Sometimes (example) I use islice
to get a tail part of an iterator/iterable:
it = islice(iterable, start, None)
But for performance, I prefer getting a direct iterator and using islice
(directly or via consume
) only to advance it:
it = iter(iterable)
consume(it, start)
This way I don’t have all tail values going through an islice
iterator, slowing down the iteration.
Benchmark of consuming repeat(None, 10**7)
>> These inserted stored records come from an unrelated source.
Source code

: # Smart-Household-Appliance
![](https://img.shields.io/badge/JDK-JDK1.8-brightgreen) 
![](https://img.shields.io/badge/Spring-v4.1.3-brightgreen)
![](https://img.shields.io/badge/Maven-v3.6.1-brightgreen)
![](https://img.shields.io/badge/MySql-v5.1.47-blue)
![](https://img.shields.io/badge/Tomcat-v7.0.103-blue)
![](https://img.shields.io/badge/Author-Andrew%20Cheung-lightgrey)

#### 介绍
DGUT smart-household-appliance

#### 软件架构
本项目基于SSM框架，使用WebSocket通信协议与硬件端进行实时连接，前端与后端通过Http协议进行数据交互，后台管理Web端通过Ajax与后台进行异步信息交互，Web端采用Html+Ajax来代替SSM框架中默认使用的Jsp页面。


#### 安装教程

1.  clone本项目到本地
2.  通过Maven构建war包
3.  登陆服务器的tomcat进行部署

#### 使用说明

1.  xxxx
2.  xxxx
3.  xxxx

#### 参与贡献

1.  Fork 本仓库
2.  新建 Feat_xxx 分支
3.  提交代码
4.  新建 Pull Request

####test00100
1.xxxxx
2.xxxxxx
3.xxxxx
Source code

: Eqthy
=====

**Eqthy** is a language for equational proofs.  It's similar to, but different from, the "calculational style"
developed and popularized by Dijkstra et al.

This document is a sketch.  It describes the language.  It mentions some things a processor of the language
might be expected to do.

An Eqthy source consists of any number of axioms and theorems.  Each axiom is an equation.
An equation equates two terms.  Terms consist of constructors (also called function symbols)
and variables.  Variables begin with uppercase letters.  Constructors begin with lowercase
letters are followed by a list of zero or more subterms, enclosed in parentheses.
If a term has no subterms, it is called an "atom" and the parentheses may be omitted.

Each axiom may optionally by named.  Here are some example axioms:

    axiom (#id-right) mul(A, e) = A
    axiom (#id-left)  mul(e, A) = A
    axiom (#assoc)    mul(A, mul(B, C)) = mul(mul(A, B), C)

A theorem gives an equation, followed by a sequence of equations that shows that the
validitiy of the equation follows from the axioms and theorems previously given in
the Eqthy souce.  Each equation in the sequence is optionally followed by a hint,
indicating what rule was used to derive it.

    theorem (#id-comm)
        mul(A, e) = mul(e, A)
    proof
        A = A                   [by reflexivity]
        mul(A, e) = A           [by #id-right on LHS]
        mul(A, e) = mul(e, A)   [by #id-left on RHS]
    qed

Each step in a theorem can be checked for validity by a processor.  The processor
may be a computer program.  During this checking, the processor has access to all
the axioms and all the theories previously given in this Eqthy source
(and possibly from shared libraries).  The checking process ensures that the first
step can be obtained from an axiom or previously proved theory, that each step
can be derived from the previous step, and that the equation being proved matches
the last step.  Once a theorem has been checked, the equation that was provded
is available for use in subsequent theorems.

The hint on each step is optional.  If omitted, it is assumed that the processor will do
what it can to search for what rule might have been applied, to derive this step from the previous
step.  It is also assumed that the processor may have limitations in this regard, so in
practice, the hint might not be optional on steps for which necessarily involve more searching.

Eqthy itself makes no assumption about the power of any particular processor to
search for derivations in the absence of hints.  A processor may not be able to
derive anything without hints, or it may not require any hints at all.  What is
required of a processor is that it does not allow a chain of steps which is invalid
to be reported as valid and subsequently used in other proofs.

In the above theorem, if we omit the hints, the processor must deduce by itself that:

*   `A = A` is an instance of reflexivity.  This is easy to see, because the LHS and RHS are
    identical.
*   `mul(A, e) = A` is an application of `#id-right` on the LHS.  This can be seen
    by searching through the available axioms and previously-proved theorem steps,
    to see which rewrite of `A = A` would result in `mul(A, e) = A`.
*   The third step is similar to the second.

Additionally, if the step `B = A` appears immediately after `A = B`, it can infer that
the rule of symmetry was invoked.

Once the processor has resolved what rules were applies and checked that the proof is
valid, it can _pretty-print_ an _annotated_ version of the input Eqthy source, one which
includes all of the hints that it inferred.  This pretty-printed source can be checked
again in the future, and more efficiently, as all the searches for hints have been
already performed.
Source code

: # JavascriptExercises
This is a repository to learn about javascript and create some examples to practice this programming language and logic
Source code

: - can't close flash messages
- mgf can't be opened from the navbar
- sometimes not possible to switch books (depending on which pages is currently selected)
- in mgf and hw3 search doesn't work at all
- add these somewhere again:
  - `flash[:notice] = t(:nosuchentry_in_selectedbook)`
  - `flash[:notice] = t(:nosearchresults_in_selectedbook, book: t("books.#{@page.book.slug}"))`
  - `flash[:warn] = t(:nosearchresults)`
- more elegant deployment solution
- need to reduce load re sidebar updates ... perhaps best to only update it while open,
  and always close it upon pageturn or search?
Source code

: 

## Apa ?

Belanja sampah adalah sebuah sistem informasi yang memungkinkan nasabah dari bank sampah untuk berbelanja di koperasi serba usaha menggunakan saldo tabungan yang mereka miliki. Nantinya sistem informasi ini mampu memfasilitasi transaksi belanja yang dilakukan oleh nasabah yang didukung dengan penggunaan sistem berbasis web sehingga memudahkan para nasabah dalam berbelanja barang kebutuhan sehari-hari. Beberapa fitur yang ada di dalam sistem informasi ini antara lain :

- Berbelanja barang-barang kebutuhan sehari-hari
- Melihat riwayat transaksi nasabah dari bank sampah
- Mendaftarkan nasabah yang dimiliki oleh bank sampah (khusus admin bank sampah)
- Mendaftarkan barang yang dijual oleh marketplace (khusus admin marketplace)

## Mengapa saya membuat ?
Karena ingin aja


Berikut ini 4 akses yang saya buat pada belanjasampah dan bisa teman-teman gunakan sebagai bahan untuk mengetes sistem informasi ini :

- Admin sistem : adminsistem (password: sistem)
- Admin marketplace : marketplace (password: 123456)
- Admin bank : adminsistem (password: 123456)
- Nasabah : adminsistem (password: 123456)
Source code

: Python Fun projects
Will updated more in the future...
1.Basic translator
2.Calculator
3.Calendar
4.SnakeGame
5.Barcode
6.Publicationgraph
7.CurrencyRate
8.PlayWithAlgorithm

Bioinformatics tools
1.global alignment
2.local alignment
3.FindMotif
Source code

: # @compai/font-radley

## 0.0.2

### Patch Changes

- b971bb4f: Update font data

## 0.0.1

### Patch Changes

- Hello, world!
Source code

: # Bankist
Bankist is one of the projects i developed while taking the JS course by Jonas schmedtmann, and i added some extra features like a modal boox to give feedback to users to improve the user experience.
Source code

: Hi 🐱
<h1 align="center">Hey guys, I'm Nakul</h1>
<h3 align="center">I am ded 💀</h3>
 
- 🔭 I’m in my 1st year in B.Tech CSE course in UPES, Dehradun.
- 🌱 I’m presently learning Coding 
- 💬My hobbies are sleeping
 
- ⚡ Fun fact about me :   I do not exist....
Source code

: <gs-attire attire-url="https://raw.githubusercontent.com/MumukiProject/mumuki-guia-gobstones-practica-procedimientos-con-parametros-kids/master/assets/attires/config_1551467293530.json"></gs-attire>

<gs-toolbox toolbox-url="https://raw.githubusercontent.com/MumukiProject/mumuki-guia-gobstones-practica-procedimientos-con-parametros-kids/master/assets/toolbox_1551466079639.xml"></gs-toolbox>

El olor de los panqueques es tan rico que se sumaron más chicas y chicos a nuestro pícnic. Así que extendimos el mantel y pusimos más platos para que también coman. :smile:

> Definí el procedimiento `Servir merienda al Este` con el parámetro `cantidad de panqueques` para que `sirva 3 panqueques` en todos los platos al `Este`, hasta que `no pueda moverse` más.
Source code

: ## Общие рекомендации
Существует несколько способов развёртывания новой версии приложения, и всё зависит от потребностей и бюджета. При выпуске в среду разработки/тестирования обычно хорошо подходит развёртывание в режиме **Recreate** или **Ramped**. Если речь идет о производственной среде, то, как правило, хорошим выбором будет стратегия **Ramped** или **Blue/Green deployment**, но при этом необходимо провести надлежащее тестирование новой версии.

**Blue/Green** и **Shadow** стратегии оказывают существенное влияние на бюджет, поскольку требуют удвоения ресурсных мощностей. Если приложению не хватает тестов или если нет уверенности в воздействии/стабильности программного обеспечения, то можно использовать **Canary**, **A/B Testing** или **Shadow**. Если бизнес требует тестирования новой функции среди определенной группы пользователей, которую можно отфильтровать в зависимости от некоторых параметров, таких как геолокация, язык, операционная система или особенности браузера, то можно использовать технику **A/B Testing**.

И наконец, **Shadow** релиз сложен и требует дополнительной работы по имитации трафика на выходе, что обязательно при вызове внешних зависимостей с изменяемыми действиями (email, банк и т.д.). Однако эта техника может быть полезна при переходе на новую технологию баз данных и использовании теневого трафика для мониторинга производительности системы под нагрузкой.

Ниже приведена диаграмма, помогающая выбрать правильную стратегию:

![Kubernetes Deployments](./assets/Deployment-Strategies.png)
, using the above two ways to start at index 100:
80.1 ms ± 0.2 ms islice_iterator
38.6 ms ± 0.2 ms direct_iterator
Python version:
3.10.8 (main, Oct 11 2022, 11:35:05) [GCC 11.3.0]
Benchmark script
from itertools import islice, repeat
from timeit import timeit
import collections
from statistics import mean, stdev
import sys
def islice_iterator(iterable, start):
return islice(iterable, start, None)
def direct_iterator(iterable, start):
it = iter(iterable)
consume(it, start)
return it
funcs = islice_iterator, direct_iterator
# Existing recipe
def consume(iterator, n=None):
if n is None:
collections.deque(iterator, maxlen=0)
else:
next(islice(iterator, n, n), None)
# Test arguments
def args():
return repeat(None, 10**7), 100
# Correctness
expect = list(funcs[0](*args()))
for f in funcs[1:]:
print(list(f(*args())) == expect, f.__name__)
# For timing
times = {f: [] for f in funcs}
def stats(f):
ts = [t*1e3 for t in sorted(times[f])[:5]]
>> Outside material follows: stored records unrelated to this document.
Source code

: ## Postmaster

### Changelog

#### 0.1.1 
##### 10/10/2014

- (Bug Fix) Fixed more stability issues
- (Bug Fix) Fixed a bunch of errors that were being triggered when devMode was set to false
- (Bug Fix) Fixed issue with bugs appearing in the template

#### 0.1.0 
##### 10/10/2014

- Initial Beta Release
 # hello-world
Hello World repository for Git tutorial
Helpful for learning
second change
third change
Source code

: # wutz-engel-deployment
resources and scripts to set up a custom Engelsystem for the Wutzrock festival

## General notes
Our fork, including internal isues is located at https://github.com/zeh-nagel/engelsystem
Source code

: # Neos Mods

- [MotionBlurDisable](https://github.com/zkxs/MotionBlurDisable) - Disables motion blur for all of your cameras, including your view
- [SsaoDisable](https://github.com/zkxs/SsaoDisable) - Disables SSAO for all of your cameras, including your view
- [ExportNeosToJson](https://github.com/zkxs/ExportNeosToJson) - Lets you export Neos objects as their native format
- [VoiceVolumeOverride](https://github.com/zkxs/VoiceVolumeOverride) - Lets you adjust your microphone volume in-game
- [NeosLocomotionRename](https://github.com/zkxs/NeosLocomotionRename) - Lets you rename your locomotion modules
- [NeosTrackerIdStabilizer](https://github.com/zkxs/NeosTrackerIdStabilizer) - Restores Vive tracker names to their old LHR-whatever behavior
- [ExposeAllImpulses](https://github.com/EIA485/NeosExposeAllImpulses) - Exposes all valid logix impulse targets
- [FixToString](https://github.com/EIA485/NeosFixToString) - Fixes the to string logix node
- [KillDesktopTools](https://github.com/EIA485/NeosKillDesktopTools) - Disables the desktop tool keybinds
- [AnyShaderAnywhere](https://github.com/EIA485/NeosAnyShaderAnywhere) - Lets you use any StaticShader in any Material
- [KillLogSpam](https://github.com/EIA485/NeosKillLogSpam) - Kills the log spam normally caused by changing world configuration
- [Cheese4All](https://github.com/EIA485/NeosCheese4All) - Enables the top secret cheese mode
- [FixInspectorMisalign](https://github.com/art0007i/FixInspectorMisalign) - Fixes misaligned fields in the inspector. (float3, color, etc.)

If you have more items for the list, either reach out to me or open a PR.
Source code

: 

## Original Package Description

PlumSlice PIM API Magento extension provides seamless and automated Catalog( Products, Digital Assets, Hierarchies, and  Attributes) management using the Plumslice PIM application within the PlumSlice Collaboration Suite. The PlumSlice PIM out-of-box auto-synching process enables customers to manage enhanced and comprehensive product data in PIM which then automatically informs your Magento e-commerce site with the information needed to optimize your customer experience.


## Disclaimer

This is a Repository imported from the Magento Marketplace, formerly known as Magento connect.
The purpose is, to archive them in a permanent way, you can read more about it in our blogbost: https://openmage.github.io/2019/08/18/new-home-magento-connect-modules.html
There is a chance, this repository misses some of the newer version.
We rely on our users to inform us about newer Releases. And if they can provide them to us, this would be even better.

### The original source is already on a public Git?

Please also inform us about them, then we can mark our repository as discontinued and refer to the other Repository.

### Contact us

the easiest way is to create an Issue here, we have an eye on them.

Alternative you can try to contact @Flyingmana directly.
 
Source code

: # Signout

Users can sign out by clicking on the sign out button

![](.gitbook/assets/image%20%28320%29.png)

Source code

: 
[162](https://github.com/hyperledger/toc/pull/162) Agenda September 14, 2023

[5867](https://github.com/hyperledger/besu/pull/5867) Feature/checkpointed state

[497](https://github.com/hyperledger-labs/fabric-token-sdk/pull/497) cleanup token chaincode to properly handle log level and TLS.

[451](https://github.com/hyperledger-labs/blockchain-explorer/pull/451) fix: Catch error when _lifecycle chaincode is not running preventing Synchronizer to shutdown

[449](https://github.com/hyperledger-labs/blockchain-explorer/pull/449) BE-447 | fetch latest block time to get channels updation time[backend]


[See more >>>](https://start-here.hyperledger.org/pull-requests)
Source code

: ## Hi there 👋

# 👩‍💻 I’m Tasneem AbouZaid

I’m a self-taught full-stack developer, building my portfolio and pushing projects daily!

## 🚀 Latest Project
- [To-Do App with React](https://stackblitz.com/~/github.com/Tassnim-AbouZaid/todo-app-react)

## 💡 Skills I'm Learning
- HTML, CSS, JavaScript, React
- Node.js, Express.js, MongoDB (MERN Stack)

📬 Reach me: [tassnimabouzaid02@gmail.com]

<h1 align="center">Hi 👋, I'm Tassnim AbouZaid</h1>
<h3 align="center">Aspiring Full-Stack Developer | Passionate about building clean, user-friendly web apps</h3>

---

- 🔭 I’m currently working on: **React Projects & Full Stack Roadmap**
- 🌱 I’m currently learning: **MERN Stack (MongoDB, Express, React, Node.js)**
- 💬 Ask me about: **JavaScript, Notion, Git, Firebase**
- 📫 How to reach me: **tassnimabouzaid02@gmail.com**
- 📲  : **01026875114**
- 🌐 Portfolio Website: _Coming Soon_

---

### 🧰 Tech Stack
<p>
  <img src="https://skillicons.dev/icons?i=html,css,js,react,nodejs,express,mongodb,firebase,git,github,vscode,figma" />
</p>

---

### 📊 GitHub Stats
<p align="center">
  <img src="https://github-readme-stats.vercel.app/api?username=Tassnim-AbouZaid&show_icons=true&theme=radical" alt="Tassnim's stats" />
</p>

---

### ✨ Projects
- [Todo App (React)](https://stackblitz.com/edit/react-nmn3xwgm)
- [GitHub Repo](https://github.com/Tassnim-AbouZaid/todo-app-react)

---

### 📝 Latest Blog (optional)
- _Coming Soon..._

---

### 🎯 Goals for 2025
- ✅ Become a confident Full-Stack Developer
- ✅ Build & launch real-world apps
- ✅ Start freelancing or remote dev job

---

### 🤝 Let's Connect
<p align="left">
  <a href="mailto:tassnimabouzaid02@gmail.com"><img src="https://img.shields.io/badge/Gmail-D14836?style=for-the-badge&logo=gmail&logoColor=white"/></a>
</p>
return f'{mean(ts):6.1f} ms ± {stdev(ts):3.1f} ms '
# Timing
number = 1
for _ in range(25):
for f in funcs:
t = timeit(lambda: consume(f(*args())), number=number) / number
times[f].append(t)
# sys.stdout = open('out.txt', 'w')
# Timing results
for f in sorted(funcs, key=stats, reverse=True):
print(stats(f), f.__name__)
print('\nPython version:')
print(sys.version)
Could islice
perhaps do this by default? I.e., when given only start
, it would advance the iterator (that it creates anyway) and then return that iterator instead of an islice
iterator? The two downsides I see:
- Would need some code to do this.
- Checking whether it is a
start
-only case takes a tiny bit of time.
I acknowledge that my use case is not the most “real world” one: I benchmark things. A lot. And I try to minimize the overhead of the benchmarking itself, in order to more clearly see speed differences of the things I’m actually benchmarking. Optimizations like the above are part of this effort to minimize the overhead. And yes, I can of course keep doing the optimization myself. But I imagine it could also be beneficial for others.